OBSERVABILITY PLATFORM
Tagged StatsD ingestion

Tagged StatsD ingestion

Various StatsD libraries have extended StatsD to add key-value tags to the metric path.

Beginning with v0.111.0, Chronosphere Collector supports parsing key-value tags from segments of the metric path where the path segment contains a defined prefix. This variant is referred to in Chronosphere Observability Platform as the taggedStatsd protocol.

Chronosphere Collector aggregates and converts tagged StatsD metrics to Observability Platform metric types. You can query metrics ingested with the taggedStatsd protocol only using PromQL.

The following mapping illustrates how Chronosphere Collector processes this variant of a tagged StatsD metric upon ingestion, transforms it to an Observability Platform-compatible metric with corresponding labels and values, and makes it queryable using PromQL.

StatsD metricParsed result
metric.path.__key1=value1.__key2=value2metric_path{key1="value1", key2="value2"}
metric.path.__key1metric_path{key1=""}

Deploy the Chronosphere Collector

StatsD metrics libraries primarily send metrics using the User Datagram Protocol (UDP), which sends packets with no handshakes, retries, acknowledgments, or other reliability mechanisms. Using UDP to send data over the network increases the risk of losing metrics data due to lost packets or other network issues. Keeping communication on the same Kubernetes node reduces these issues because local UDP communication is generally more stable.

Install Collector as a Kubernetes DaemonSet

To install the Chronosphere Collector, follow the steps described in Kubernetes Collector installation to retrieve metrics.

The manifest defines a ClusterRole with the permissions required to access the local Kubelet API and mounts a volume to access the cgroups directory on the node.

Configure Chronosphere Collector for tagged StatsD metrics

Perform the following steps to configure Chronosphere Collector for tagged StatsD metrics.

  1. Use the configuration in the annotated manifest (opens in a new tab) from Kubernetes Collector installation to retrieve metrics as a starting point.

  2. Add hostNetwork: true to the DaemonSet template.spec YAML to enable network communication on the host network. This is necessary to preserve the source IP address for IP-based Pod association.

    spec:
      template:
      spec:
        hostNetwork: true
  3. Enable tagged StatsD mode using the push.taggedStatsd.enabled YAML collection in the Collector manifest:

    push:
      taggedStatsd:
        enabled: true
  4. Configure additional tagged StatsD configuration options as necessary in the push.taggedStatsd YAML collection.

Tagged StatsD configuration options

You can configure the following options in the Collector manifest for tagged StatsD, with the exception of those denoted in the following list as not configurable, which appear in code configuration output but cannot be overridden by changing their values.

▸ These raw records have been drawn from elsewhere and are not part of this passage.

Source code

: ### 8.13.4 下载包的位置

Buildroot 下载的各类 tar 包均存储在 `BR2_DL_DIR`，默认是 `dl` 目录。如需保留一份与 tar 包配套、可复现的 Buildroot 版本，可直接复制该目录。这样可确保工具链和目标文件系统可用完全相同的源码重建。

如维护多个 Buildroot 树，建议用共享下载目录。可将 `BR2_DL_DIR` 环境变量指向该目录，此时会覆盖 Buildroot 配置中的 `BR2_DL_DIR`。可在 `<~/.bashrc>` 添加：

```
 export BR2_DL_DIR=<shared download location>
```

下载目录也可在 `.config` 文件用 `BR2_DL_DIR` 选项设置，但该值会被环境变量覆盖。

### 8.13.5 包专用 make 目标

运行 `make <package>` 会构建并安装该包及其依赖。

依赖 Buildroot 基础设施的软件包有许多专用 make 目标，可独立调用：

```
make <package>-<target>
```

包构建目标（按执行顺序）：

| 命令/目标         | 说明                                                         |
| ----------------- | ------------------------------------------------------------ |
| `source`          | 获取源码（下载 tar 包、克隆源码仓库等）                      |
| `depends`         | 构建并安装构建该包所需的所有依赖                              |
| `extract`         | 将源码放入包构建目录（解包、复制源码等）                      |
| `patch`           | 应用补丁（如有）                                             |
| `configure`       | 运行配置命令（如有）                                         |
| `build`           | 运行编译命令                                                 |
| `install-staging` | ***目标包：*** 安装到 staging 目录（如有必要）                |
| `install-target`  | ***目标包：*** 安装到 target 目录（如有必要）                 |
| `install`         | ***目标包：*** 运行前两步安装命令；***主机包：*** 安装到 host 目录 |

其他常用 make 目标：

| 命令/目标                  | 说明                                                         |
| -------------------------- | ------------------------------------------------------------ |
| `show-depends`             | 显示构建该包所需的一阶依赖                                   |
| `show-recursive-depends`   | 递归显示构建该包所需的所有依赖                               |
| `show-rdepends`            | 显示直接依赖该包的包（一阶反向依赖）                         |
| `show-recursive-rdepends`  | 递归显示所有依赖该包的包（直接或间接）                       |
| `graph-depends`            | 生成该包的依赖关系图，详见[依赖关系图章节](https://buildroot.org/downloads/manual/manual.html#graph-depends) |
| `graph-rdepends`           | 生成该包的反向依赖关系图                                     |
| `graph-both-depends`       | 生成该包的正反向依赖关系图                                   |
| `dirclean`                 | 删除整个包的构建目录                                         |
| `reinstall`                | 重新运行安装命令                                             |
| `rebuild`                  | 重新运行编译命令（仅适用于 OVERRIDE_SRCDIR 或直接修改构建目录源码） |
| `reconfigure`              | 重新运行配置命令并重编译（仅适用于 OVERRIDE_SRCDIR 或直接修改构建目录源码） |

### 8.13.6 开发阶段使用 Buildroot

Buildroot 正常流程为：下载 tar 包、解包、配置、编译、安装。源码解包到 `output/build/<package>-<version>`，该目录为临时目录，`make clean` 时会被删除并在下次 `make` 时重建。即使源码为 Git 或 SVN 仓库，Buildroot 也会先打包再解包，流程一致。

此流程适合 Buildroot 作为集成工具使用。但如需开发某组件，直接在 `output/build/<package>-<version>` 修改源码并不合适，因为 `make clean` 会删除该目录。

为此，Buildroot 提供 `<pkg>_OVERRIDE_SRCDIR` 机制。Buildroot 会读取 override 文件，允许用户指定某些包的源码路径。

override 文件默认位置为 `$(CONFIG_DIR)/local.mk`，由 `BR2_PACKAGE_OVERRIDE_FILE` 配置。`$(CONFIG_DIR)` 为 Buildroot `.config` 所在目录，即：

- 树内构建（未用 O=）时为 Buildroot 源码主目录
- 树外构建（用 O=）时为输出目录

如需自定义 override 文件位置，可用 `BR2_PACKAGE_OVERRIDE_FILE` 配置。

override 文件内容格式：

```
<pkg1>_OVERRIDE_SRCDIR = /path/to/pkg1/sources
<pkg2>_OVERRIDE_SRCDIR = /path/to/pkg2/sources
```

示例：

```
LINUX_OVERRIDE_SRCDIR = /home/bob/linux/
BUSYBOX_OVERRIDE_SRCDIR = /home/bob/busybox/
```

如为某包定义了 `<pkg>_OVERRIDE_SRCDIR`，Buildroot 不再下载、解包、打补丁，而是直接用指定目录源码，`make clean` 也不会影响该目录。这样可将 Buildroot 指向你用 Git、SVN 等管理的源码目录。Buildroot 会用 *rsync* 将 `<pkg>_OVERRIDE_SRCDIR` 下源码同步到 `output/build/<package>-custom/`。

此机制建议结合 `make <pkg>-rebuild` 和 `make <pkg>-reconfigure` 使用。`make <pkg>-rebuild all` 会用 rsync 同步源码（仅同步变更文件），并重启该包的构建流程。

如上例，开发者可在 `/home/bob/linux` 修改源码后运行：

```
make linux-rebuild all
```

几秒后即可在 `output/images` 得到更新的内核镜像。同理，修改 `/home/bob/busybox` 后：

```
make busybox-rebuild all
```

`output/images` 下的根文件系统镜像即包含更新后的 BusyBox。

  • enabled: A Boolean option that determines whether to enable Tagged StatsD mode under the push.taggedStatsd.enabled YAML collection in the Chronosphere Collector configuration. Default: true.

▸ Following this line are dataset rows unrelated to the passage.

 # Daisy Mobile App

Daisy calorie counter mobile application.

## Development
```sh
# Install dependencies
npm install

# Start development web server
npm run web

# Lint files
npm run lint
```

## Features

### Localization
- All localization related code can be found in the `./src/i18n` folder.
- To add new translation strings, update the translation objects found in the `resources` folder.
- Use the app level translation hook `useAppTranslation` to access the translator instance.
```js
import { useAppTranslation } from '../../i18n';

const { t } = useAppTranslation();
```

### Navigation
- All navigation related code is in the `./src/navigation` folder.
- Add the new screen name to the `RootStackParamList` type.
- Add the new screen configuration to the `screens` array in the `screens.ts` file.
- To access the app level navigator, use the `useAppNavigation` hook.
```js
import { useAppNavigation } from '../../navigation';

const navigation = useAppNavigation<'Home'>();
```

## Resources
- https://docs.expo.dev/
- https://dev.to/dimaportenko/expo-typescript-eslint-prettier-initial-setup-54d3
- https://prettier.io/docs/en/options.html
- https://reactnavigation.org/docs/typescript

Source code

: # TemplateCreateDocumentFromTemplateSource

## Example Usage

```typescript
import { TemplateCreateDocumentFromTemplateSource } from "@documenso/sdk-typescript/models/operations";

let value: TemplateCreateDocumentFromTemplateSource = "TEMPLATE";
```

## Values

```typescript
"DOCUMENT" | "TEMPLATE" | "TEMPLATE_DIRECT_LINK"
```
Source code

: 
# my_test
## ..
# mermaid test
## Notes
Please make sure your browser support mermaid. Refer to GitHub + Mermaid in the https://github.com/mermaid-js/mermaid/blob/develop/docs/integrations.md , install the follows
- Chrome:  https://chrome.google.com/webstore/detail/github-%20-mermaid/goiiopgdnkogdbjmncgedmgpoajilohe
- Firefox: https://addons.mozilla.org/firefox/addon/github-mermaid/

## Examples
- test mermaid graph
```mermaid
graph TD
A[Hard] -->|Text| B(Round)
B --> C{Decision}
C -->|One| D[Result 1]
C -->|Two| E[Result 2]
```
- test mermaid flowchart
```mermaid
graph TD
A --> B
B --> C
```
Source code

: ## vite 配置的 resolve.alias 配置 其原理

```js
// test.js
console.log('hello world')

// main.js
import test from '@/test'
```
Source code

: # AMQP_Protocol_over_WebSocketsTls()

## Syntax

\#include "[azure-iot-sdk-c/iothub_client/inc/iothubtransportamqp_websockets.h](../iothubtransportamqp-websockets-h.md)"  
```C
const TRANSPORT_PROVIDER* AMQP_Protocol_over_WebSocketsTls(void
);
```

  • listenAddress: The address and port on which the server listens for connections. Point tagged StatsD clients sending metrics to this address and port. Default: 0.0.0.0:8225.

  • listenProtocol: Defines whether to use udp or tcp protocols. Default: udp.

  • aggregation: A YAML collection that defines how the Collector aggregates data samples.

    When Chronosphere Collector ingests a data sample, it aggregates the data based on the metric type and sends a single data point to Observability Platform that represents the sample for the defined interval. These aggregations reduce network egress and processed writes to Observability Platform.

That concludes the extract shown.